The 3-stage writing process
From being profound communicators to being able to see the bigger picture, writing is the most important skill that PR professionals should possess. Content development is at the heart of public relations. Through written materials, your client’s brand positioning and messaging are conveyed. This is why a public relations writer should be able to draft content that has an exceptional flow of ideas, correct use of grammar and thoughtful choice of words. However, it is no secret that we all have a writer’s block at times. Therefore, we have outlined a three-stage procedure to guide you through your writing process.
This stage is all about finding a topic that is relevant, studying the market and analyzing your references.
1.The Research Phase – That’s your opportunity to put on sherlock’s hat and review every link you find through your Google search. Reading other authors’ writing will help you understand what the scholars think, where the debate lies and how you can add value to your piece by tackling niche angle.
2.The topic of choice – At this point, you should have a clear idea about the topic you want to write about.

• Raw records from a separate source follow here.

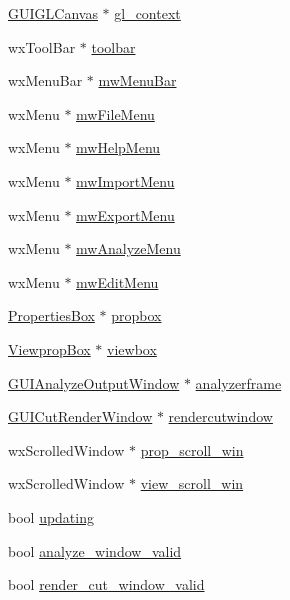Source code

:\begin{DoxyCompactItemize}
\item 
\hyperlink{classGUIGLCanvas}{G\-U\-I\-G\-L\-Canvas} $\ast$ \hyperlink{classGUIMainWindow_a7b5069afb8996ff001654f8d832b2bfa}{gl\-\_\-context}
\item 
wx\-Tool\-Bar $\ast$ \hyperlink{classGUIMainWindow_a8a8638fa87b4080e2242812f3d7e469e}{toolbar}
\item 
wx\-Menu\-Bar $\ast$ \hyperlink{classGUIMainWindow_a057a6728bf9aa994f41060ebe15a28ac}{mw\-Menu\-Bar}
\item 
wx\-Menu $\ast$ \hyperlink{classGUIMainWindow_a3b23fa0fb1d779bd5b8384507d8b90e8}{mw\-File\-Menu}
\item 
wx\-Menu $\ast$ \hyperlink{classGUIMainWindow_ae8fc1a9ba3768aa042a77b5bea117f6c}{mw\-Help\-Menu}
\item 
wx\-Menu $\ast$ \hyperlink{classGUIMainWindow_afaff9e1bec11b0f80215ceba76e87bc4}{mw\-Import\-Menu}
\item 
wx\-Menu $\ast$ \hyperlink{classGUIMainWindow_a9f6af05ef18bf81ff9955670001941ea}{mw\-Export\-Menu}
\item 
wx\-Menu $\ast$ \hyperlink{classGUIMainWindow_ab93a87b5cde10015dc02dc000c409f90}{mw\-Analyze\-Menu}
\item 
wx\-Menu $\ast$ \hyperlink{classGUIMainWindow_a32c50be8574176c02aadb47626adc9d4}{mw\-Edit\-Menu}
\item 
\hyperlink{classPropertiesBox}{Properties\-Box} $\ast$ \hyperlink{classGUIMainWindow_a4959774563543927a492bf06e441920e}{propbox}
\item 
\hyperlink{classViewpropBox}{Viewprop\-Box} $\ast$ \hyperlink{classGUIMainWindow_a3e9a4e301f90e85e97721aa71b197ca8}{viewbox}
\item 
\hyperlink{classGUIAnalyzeOutputWindow}{G\-U\-I\-Analyze\-Output\-Window} $\ast$ \hyperlink{classGUIMainWindow_a20e7a8cf498df1c1c0059711b487837b}{analyzerframe}
\item 
\hyperlink{classGUICutRenderWindow}{G\-U\-I\-Cut\-Render\-Window} $\ast$ \hyperlink{classGUIMainWindow_a649cb92f27688772174659601188ac2d}{rendercutwindow}
\item 
wx\-Scrolled\-Window $\ast$ \hyperlink{classGUIMainWindow_a1c120efb232cf3d371a3a6231619b808}{prop\-\_\-scroll\-\_\-win}
\item 
wx\-Scrolled\-Window $\ast$ \hyperlink{classGUIMainWindow_ad440f7451fd3fdabbe48518a89e61e45}{view\-\_\-scroll\-\_\-win}
\item 
bool \hyperlink{classGUIMainWindow_afdc35b04c0fe94e4d0080f659ecbce8c}{updating}
\item 
bool \hyperlink{classGUIMainWindow_a1f65a053fadac47033fef38c4b0e8a69}{analyze\-\_\-window\-\_\-valid}
\item 
bool \hyperlink{classGUIMainWindow_a4f08d8e4294955a3cc0b071dd3cad0d2}{render\-\_\-cut\-\_\-window\-\_\-valid}
\end{DoxyCompactItemize}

Accordingly, you can develop your thesis – which is the most fundamental part of your byline. It is the statement that will formulate the main ideas of a piece and help you explore supporting proof points throughout.
3.Put ideas together – Having an outline to map your main ideas and subsidiary points out is necessary. This exercise will ensure that there is a coherent flow of ideas throughout the article.
The second stage of the writing process is all about developing the content for your piece.
1.The rough sketch – Try to follow the proof points listed in your outline and develop them further one by one. During this phase, you just need to write, write and write. The editing will come later.
2.Refer back to your thesis from time to time – It is very important that you have the main hypothesis of the paper always in front of you. Each point you develop throughout the article should be linked to the main argument.
The third stage is about reading and rereading what you have drafted.
1.Proofread the piece for errors – The final step of the process is to focus on fixing grammatical, spelling and punctuational errors.
2.Step into the shoes of the reader – This is a very essential habit to exercise because writers often get lost inside their own minds. Therefore, we recommend you take a step back, become a member of your audience and read the piece again.
3.Get your colleagues to review – Getting a new pair of eyes to go through your work will not only give you a fresh perspective but will help you get objective feedback to further develop your writing. Finally, a sanity check from your workmates can help you identify errors you may have missed in your manuscript.